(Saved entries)
------------
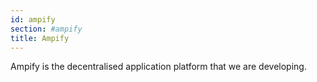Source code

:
 ```yaml
---
id: ampify
section: #ampify
title: Ampify
---
```


Ampify is the decentralised application platform that we are developing.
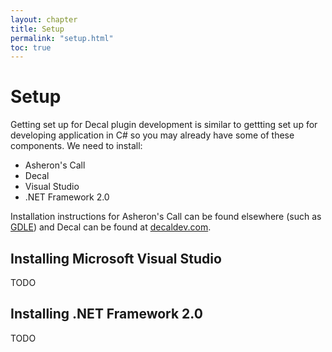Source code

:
 ```yaml
---
layout: chapter
title: Setup
permalink: "setup.html"
toc: true
---
```


# Setup

Getting set up for Decal plugin development is similar to gettting set up for developing application in C# so you may already have some of these components.
We need to install:

- Asheron's Call
- Decal
- Visual Studio
- .NET Framework 2.0

Installation instructions for Asheron's Call can be found elsewhere (such as [GDLE](https://www.gdleac.com/)) and Decal can be found at [decaldev.com](https://www.decaldev.com/).

## Installing Microsoft Visual Studio

TODO

## Installing .NET Framework 2.0

TODO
------------
Exercise brief » Apart from the images, the entries above must be returned without alteration.

Solution below »
Source code

:
 ```yaml
---
id: ampify
section: #ampify
title: Ampify
---
```


Ampify is the decentralised application platform that we are developing.
Source code

:
 ```yaml
---
layout: chapter
title: Setup
permalink: "setup.html"
toc: true
---
```


# Setup

Getting set up for Decal plugin development is similar to gettting set up for developing application in C# so you may already have some of these components.
We need to install:

- Asheron's Call
- Decal
- Visual Studio
- .NET Framework 2.0

Installation instructions for Asheron's Call can be found elsewhere (such as [GDLE](https://www.gdleac.com/)) and Decal can be found at [decaldev.com](https://www.decaldev.com/).

## Installing Microsoft Visual Studio

TODO

## Installing .NET Framework 2.0

TODO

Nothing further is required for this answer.